##### Records for this exercise #####
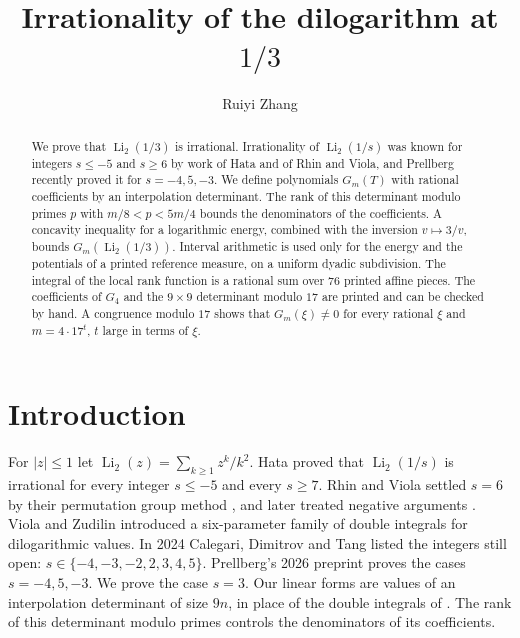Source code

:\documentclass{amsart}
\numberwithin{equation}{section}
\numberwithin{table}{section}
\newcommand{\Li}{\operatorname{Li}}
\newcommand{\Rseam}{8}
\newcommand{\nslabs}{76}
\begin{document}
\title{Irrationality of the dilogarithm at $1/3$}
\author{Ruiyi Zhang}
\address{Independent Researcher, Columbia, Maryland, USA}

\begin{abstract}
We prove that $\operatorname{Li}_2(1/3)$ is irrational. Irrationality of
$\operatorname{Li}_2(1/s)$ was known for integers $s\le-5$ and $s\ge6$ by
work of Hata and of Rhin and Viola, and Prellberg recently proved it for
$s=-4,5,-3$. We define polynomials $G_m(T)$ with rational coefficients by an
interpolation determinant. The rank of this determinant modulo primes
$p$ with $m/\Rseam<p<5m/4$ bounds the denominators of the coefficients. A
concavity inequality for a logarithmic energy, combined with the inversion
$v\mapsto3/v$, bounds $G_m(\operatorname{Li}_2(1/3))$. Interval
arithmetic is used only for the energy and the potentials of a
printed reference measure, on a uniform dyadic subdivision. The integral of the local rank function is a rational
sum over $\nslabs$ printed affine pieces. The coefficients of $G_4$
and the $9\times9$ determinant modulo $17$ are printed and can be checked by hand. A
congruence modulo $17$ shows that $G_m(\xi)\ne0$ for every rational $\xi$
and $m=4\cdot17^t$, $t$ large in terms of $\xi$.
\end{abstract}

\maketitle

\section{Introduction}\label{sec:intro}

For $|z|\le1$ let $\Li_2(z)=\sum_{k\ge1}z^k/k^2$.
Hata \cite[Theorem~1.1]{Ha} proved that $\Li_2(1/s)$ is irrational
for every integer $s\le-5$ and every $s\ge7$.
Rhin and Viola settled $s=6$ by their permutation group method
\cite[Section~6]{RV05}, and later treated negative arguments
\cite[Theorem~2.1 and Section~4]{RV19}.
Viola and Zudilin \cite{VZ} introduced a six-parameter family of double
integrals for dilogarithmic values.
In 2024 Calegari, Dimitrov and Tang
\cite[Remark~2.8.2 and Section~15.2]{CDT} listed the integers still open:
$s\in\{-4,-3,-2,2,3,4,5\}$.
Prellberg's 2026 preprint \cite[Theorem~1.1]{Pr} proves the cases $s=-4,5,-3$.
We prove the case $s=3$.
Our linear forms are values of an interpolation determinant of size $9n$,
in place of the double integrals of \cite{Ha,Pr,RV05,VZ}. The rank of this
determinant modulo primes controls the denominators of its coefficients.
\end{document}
#####
##### Records for this exercise #####
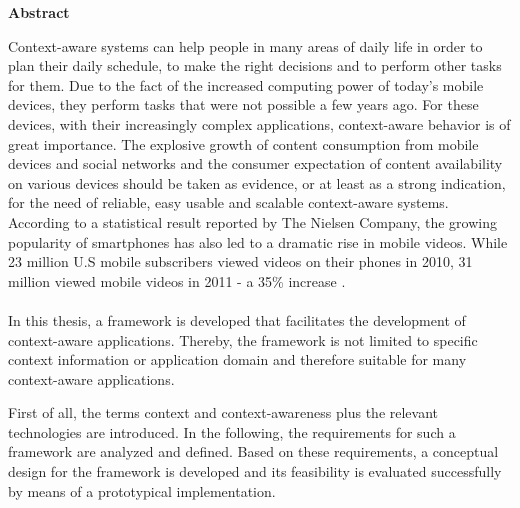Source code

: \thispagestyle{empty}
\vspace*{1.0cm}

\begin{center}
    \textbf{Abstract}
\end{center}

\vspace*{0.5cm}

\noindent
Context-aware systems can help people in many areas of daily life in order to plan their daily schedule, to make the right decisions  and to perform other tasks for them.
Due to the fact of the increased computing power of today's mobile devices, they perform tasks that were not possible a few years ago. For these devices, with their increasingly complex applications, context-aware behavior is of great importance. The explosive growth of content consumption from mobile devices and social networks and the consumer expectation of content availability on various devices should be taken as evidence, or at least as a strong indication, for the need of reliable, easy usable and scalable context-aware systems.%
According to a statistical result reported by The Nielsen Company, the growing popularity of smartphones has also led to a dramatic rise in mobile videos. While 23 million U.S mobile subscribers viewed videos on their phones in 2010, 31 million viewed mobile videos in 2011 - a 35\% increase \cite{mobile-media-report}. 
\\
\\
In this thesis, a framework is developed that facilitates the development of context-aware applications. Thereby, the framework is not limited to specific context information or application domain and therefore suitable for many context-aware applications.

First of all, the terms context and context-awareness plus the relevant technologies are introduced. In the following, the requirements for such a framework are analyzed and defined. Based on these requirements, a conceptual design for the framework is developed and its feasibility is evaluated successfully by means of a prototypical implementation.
#####
Look through the entries above, find each line containing "energy", and copy it.

concavity inequality for a logarithmic energy, combined with the inversion
arithmetic is used only for the energy and the potentials of a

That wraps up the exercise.